Data excerpts
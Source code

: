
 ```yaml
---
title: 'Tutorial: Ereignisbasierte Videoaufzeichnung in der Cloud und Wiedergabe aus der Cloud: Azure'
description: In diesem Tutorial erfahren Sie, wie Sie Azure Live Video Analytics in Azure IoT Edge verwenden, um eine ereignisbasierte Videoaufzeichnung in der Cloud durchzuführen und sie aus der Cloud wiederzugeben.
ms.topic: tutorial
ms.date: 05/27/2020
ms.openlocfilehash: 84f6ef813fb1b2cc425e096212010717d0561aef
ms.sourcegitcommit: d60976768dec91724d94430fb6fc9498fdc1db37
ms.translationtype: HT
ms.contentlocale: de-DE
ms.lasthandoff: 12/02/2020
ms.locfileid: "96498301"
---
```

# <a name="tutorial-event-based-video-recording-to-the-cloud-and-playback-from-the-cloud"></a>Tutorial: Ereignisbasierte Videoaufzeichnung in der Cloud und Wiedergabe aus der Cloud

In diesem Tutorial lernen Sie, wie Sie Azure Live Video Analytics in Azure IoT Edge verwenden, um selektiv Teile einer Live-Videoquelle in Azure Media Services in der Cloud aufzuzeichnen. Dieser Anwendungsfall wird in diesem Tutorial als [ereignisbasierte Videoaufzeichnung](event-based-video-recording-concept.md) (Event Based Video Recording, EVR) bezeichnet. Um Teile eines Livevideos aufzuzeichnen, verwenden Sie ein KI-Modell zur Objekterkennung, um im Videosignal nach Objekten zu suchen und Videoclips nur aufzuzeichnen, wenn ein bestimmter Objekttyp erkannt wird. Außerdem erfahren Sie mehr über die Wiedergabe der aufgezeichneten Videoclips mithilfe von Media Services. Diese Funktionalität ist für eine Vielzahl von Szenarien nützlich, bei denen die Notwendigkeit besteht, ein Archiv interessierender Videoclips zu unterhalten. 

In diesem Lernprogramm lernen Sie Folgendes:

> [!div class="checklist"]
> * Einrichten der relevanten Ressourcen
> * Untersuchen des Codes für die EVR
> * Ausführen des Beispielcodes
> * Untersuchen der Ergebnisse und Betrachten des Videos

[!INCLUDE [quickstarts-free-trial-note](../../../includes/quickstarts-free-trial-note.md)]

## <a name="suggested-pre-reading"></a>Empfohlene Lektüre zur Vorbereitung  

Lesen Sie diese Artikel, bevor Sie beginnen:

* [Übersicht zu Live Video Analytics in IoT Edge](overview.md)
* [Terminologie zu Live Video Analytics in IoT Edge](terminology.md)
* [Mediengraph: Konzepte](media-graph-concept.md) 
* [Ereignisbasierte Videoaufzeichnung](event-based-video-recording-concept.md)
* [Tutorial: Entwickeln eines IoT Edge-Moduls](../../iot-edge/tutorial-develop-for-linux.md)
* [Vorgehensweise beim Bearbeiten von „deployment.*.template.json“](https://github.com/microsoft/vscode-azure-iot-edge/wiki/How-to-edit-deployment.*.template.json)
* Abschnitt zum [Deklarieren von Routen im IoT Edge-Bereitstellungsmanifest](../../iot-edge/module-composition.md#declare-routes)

_TRY IT_
Please transcribe the entries above exactly as written.

_SOLUTION BELOW_
Source code

:
 ```yaml
---
title: 'Tutorial: Ereignisbasierte Videoaufzeichnung in der Cloud und Wiedergabe aus der Cloud: Azure'
description: In diesem Tutorial erfahren Sie, wie Sie Azure Live Video Analytics in Azure IoT Edge verwenden, um eine ereignisbasierte Videoaufzeichnung in der Cloud durchzuführen und sie aus der Cloud wiederzugeben.
ms.topic: tutorial
ms.date: 05/27/2020
ms.openlocfilehash: 84f6ef813fb1b2cc425e096212010717d0561aef
ms.sourcegitcommit: d60976768dec91724d94430fb6fc9498fdc1db37
ms.translationtype: HT
ms.contentlocale: de-DE
ms.lasthandoff: 12/02/2020
ms.locfileid: "96498301"
---
```

# <a name="tutorial-event-based-video-recording-to-the-cloud-and-playback-from-the-cloud"></a>Tutorial: Ereignisbasierte Videoaufzeichnung in der Cloud und Wiedergabe aus der Cloud

In diesem Tutorial lernen Sie, wie Sie Azure Live Video Analytics in Azure IoT Edge verwenden, um selektiv Teile einer Live-Videoquelle in Azure Media Services in der Cloud aufzuzeichnen. Dieser Anwendungsfall wird in diesem Tutorial als [ereignisbasierte Videoaufzeichnung](event-based-video-recording-concept.md) (Event Based Video Recording, EVR) bezeichnet. Um Teile eines Livevideos aufzuzeichnen, verwenden Sie ein KI-Modell zur Objekterkennung, um im Videosignal nach Objekten zu suchen und Videoclips nur aufzuzeichnen, wenn ein bestimmter Objekttyp erkannt wird. Außerdem erfahren Sie mehr über die Wiedergabe der aufgezeichneten Videoclips mithilfe von Media Services. Diese Funktionalität ist für eine Vielzahl von Szenarien nützlich, bei denen die Notwendigkeit besteht, ein Archiv interessierender Videoclips zu unterhalten. 

In diesem Lernprogramm lernen Sie Folgendes:

> [!div class="checklist"]
> * Einrichten der relevanten Ressourcen
> * Untersuchen des Codes für die EVR
> * Ausführen des Beispielcodes
> * Untersuchen der Ergebnisse und Betrachten des Videos

[!INCLUDE [quickstarts-free-trial-note](../../../includes/quickstarts-free-trial-note.md)]

## <a name="suggested-pre-reading"></a>Empfohlene Lektüre zur Vorbereitung  

Lesen Sie diese Artikel, bevor Sie beginnen:

* [Übersicht zu Live Video Analytics in IoT Edge](overview.md)
* [Terminologie zu Live Video Analytics in IoT Edge](terminology.md)
* [Mediengraph: Konzepte](media-graph-concept.md) 
* [Ereignisbasierte Videoaufzeichnung](event-based-video-recording-concept.md)
* [Tutorial: Entwickeln eines IoT Edge-Moduls](../../iot-edge/tutorial-develop-for-linux.md)
* [Vorgehensweise beim Bearbeiten von „deployment.*.template.json“](https://github.com/microsoft/vscode-azure-iot-edge/wiki/How-to-edit-deployment.*.template.json)
* Abschnitt zum [Deklarieren von Routen im IoT Edge-Bereitstellungsmanifest](../../iot-edge/module-composition.md#declare-routes)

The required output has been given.